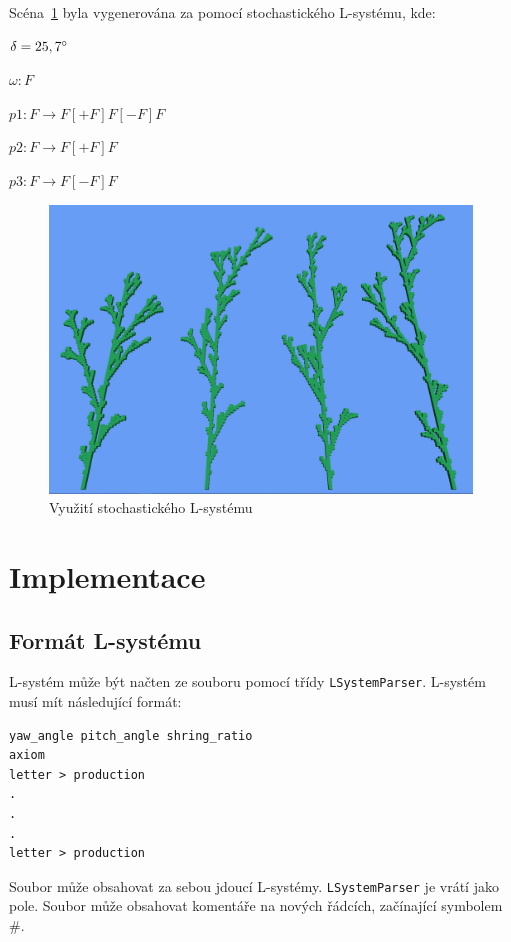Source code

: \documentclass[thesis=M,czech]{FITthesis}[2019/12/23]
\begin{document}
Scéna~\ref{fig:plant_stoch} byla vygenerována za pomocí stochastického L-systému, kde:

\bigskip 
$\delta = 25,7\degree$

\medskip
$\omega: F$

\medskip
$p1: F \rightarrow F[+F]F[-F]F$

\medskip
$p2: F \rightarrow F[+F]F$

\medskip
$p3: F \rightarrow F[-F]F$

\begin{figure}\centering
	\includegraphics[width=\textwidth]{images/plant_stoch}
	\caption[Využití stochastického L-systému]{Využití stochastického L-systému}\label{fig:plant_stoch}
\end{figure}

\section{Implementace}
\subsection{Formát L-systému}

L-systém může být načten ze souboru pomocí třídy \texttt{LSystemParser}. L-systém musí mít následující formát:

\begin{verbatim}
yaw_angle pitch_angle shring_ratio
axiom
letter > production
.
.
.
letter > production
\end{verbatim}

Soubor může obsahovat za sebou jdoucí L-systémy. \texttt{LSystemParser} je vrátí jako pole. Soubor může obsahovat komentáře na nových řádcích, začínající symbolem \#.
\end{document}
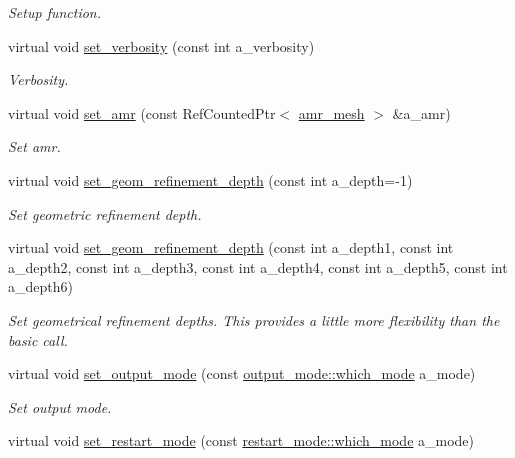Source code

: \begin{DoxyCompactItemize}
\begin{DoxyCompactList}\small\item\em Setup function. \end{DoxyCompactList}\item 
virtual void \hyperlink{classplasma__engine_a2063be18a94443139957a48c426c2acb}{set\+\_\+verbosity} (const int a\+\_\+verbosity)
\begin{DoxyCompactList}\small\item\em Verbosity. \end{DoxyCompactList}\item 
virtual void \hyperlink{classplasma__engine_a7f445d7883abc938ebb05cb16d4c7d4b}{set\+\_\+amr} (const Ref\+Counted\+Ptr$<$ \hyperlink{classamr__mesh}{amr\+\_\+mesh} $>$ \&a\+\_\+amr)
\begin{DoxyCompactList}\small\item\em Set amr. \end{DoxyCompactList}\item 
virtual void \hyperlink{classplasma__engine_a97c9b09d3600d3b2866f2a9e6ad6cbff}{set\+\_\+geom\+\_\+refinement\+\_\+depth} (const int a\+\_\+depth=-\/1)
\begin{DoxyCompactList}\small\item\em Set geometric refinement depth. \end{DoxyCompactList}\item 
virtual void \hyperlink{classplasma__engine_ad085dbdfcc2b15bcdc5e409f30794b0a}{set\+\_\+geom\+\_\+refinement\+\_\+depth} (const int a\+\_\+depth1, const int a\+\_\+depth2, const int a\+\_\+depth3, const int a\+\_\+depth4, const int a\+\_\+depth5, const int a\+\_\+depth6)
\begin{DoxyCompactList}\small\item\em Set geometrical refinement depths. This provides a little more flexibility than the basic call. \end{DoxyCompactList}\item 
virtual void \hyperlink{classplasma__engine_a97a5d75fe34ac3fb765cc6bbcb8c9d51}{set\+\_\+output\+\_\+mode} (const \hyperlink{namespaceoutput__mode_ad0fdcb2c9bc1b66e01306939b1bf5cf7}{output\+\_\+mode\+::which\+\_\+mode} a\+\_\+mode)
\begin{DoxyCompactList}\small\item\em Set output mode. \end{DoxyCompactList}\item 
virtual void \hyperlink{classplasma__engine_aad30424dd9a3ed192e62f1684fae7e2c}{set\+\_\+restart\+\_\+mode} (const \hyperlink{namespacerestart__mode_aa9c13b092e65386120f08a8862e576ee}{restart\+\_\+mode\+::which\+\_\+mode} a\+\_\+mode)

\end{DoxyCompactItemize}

——

The listing above must be repeated exactly, apart from the pictures.

▶ SOLUTION
Source code

: \documentclass[thesis=M,czech]{FITthesis}[2019/12/23]
\begin{document}
Scéna~\ref{fig:plant_stoch} byla vygenerována za pomocí stochastického L-systému, kde:

\bigskip 
$\delta = 25,7\degree$

\medskip
$\omega: F$

\medskip
$p1: F \rightarrow F[+F]F[-F]F$

\medskip
$p2: F \rightarrow F[+F]F$

\medskip
$p3: F \rightarrow F[-F]F$

\begin{figure}\centering
	\includegraphics[width=\textwidth]{images/plant_stoch}
	\caption[Využití stochastického L-systému]{Využití stochastického L-systému}\label{fig:plant_stoch}
\end{figure}

\section{Implementace}
\subsection{Formát L-systému}

L-systém může být načten ze souboru pomocí třídy \texttt{LSystemParser}. L-systém musí mít následující formát:

\begin{verbatim}
yaw_angle pitch_angle shring_ratio
axiom
letter > production
.
.
.
letter > production
\end{verbatim}

Soubor může obsahovat za sebou jdoucí L-systémy. \texttt{LSystemParser} je vrátí jako pole. Soubor může obsahovat komentáře na nových řádcích, začínající symbolem \#.
\end{document}
Source code

: \begin{DoxyCompactItemize}
\begin{DoxyCompactList}\small\item\em Setup function. \end{DoxyCompactList}\item 
virtual void \hyperlink{classplasma__engine_a2063be18a94443139957a48c426c2acb}{set\+\_\+verbosity} (const int a\+\_\+verbosity)
\begin{DoxyCompactList}\small\item\em Verbosity. \end{DoxyCompactList}\item 
virtual void \hyperlink{classplasma__engine_a7f445d7883abc938ebb05cb16d4c7d4b}{set\+\_\+amr} (const Ref\+Counted\+Ptr$<$ \hyperlink{classamr__mesh}{amr\+\_\+mesh} $>$ \&a\+\_\+amr)
\begin{DoxyCompactList}\small\item\em Set amr. \end{DoxyCompactList}\item 
virtual void \hyperlink{classplasma__engine_a97c9b09d3600d3b2866f2a9e6ad6cbff}{set\+\_\+geom\+\_\+refinement\+\_\+depth} (const int a\+\_\+depth=-\/1)
\begin{DoxyCompactList}\small\item\em Set geometric refinement depth. \end{DoxyCompactList}\item 
virtual void \hyperlink{classplasma__engine_ad085dbdfcc2b15bcdc5e409f30794b0a}{set\+\_\+geom\+\_\+refinement\+\_\+depth} (const int a\+\_\+depth1, const int a\+\_\+depth2, const int a\+\_\+depth3, const int a\+\_\+depth4, const int a\+\_\+depth5, const int a\+\_\+depth6)
\begin{DoxyCompactList}\small\item\em Set geometrical refinement depths. This provides a little more flexibility than the basic call. \end{DoxyCompactList}\item 
virtual void \hyperlink{classplasma__engine_a97a5d75fe34ac3fb765cc6bbcb8c9d51}{set\+\_\+output\+\_\+mode} (const \hyperlink{namespaceoutput__mode_ad0fdcb2c9bc1b66e01306939b1bf5cf7}{output\+\_\+mode\+::which\+\_\+mode} a\+\_\+mode)
\begin{DoxyCompactList}\small\item\em Set output mode. \end{DoxyCompactList}\item 
virtual void \hyperlink{classplasma__engine_aad30424dd9a3ed192e62f1684fae7e2c}{set\+\_\+restart\+\_\+mode} (const \hyperlink{namespacerestart__mode_aa9c13b092e65386120f08a8862e576ee}{restart\+\_\+mode\+::which\+\_\+mode} a\+\_\+mode)

\end{DoxyCompactItemize}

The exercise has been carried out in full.